======== Entries provided ========

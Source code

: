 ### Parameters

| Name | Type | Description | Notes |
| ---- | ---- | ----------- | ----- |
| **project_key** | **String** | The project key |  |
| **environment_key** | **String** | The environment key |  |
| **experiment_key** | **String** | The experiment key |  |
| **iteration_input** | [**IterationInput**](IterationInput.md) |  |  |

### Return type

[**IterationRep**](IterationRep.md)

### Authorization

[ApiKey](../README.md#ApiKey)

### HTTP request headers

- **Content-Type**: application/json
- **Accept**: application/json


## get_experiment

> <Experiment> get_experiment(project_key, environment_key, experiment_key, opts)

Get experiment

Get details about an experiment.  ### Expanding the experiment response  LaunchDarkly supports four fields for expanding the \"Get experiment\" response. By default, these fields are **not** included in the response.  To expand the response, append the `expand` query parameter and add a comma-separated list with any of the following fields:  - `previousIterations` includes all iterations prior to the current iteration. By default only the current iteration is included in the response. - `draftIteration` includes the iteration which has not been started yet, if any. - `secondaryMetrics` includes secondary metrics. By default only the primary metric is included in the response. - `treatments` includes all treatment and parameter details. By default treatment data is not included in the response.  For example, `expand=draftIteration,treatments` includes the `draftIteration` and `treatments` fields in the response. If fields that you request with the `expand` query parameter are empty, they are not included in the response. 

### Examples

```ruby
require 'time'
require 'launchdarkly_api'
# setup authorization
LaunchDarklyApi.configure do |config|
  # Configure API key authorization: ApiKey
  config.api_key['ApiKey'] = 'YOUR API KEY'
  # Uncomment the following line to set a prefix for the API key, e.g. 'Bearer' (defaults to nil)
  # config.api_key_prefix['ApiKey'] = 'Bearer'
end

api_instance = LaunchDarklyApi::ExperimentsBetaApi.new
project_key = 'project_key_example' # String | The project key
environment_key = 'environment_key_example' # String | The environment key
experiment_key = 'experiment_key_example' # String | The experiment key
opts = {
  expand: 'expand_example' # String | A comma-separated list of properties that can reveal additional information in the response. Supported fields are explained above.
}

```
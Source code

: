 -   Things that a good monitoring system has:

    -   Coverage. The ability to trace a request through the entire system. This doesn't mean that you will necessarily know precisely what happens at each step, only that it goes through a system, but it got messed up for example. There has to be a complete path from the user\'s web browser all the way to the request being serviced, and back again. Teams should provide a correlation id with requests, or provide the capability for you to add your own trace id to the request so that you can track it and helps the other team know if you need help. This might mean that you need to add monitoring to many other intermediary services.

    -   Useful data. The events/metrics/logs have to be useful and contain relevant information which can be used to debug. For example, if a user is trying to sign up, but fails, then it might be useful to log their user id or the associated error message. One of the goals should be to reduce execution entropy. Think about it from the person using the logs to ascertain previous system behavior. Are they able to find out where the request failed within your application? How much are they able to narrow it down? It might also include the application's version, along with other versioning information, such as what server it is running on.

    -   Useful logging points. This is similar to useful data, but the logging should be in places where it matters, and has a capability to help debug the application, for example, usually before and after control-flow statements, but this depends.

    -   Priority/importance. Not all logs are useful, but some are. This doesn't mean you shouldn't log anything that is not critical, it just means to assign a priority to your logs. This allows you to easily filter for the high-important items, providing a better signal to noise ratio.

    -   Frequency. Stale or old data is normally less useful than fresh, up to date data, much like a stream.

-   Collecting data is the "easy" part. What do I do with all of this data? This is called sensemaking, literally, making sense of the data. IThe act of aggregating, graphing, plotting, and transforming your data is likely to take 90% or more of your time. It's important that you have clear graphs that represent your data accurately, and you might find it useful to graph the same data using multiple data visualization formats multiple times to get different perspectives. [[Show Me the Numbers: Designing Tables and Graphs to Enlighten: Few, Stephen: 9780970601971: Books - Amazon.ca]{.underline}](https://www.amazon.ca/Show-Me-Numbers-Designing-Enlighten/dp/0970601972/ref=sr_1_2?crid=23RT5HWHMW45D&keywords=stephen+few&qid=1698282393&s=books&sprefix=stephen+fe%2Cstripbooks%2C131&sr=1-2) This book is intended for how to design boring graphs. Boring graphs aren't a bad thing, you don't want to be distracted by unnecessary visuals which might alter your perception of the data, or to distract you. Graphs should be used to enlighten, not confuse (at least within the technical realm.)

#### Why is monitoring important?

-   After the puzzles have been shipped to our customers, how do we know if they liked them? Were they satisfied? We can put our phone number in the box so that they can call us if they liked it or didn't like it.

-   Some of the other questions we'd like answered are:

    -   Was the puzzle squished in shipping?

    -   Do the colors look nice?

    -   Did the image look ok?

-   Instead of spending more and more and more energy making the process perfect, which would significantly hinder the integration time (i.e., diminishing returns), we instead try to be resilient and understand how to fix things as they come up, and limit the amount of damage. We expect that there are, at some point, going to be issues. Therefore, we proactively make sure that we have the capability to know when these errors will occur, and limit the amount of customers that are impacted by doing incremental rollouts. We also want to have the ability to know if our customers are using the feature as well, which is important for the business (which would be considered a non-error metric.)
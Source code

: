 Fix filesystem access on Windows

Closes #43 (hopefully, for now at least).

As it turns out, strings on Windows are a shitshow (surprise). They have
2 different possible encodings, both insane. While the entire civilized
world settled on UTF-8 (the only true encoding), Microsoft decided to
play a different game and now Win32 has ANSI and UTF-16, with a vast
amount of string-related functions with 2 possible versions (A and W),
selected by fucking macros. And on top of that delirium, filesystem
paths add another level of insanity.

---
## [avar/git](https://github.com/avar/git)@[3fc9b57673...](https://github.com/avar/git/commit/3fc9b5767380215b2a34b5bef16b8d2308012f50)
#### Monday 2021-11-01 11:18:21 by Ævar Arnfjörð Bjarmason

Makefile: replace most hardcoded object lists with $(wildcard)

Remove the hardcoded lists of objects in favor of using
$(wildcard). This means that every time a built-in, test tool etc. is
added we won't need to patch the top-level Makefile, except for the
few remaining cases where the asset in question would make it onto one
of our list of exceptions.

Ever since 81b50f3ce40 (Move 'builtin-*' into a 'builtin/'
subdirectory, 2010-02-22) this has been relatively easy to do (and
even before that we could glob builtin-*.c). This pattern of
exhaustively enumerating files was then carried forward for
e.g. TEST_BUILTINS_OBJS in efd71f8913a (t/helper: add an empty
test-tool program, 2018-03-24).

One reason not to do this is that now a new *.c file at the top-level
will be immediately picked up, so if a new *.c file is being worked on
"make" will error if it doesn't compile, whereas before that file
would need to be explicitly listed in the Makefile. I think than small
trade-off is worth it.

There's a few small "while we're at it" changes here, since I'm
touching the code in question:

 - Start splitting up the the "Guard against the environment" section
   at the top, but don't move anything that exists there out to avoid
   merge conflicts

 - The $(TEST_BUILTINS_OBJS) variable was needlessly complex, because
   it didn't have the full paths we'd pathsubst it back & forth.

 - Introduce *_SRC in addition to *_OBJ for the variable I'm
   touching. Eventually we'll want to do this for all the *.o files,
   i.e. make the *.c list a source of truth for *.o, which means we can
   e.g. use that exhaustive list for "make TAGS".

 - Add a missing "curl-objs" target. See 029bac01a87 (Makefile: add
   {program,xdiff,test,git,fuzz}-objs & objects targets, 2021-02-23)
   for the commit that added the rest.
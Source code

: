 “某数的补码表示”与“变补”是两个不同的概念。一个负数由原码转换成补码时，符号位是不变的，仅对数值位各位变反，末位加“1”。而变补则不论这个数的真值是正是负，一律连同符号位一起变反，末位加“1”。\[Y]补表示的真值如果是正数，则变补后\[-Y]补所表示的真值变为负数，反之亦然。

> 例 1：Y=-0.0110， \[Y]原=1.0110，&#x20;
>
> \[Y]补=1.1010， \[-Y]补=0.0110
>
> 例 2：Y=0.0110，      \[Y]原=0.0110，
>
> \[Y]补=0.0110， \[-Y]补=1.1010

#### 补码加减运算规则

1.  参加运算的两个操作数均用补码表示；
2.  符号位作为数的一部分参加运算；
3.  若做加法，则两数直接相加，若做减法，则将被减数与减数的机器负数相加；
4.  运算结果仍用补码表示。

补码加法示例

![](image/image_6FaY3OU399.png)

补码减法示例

========

* **Goal of the exercise**: The lines to extract from the data above begin with the line containing "subdirectory, 2010-02-22) this" and end with the line containing "test-tool program, 2018-03-24).". Extract them exactly, including both.

* **Completed task**:
subdirectory, 2010-02-22) this has been relatively easy to do (and
even before that we could glob builtin-*.c). This pattern of
exhaustively enumerating files was then carried forward for
e.g. TEST_BUILTINS_OBJS in efd71f8913a (t/helper: add an empty
test-tool program, 2018-03-24).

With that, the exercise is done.